Modular Access to Chiral Amines via Imine Reductase-Based Photoenzymatic Catalysis.

Abstract

The development of catalysts serves as the cornerstone of innovation in synthesis, as exemplified by the recent discovery of photoenzymes. However, the repertoire of naturally occurring enzymes repurposed by direct light excitation to catalyze new-to-nature photobiotransformations is currently limited to flavoproteins and keto-reductases. Herein, we shed light on imine reductases (IREDs) that catalyze the remote C(sp3)-C(sp3) bond formation, providing a previously elusive radical hydroalkylation of enamides for accessing chiral amines (45 examples with up to 99% enantiomeric excess).
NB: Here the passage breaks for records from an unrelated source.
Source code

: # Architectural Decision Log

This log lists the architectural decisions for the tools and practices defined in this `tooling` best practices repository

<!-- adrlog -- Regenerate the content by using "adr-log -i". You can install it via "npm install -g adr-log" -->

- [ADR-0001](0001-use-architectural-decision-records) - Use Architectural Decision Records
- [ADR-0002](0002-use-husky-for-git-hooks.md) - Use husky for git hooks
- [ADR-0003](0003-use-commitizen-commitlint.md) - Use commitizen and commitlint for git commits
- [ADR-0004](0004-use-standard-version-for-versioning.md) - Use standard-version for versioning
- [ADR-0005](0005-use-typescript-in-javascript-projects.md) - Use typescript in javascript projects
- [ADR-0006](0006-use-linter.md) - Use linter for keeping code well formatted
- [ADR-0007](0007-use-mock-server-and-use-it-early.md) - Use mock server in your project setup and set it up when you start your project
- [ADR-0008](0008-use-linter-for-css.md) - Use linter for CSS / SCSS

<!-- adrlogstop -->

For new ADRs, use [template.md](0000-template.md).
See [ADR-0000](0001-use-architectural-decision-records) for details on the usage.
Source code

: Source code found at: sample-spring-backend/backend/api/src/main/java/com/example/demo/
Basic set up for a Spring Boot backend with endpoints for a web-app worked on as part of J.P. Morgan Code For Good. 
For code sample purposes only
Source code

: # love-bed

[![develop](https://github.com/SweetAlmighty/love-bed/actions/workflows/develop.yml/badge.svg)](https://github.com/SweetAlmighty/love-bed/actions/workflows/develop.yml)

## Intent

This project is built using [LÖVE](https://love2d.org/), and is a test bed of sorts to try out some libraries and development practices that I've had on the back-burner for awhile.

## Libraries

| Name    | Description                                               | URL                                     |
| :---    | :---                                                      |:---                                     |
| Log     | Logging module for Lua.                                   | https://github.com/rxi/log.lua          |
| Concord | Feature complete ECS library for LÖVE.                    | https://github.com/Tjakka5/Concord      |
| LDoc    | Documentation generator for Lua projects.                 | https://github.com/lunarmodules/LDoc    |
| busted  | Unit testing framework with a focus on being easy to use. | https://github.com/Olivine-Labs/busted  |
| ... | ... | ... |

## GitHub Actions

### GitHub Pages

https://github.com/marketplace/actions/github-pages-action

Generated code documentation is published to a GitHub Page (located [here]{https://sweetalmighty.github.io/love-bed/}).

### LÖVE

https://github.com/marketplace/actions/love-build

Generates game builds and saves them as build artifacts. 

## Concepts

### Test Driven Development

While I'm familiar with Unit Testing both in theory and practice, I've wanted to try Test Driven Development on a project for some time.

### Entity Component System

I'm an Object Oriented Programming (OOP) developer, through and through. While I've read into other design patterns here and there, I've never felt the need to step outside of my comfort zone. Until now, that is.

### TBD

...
Beyond their natural function in catalyzing two-electron reductive amination reactions, upon direct visible-light excitation or in synergy with a synthetic photoredox catalyst, IREDs are repurposed to tune the non-natural photoinduced single-electron radical processes. By conducting wet mechanistic experiments and computational simulations, we unravel how engineered IREDs direct radical intermediates toward the productive and enantioselective pathway. This work represents a promising paradigm for harnessing nature's catalysts for new-to-nature asymmetric transformations that remain challenging through traditional chemocatalytic methods.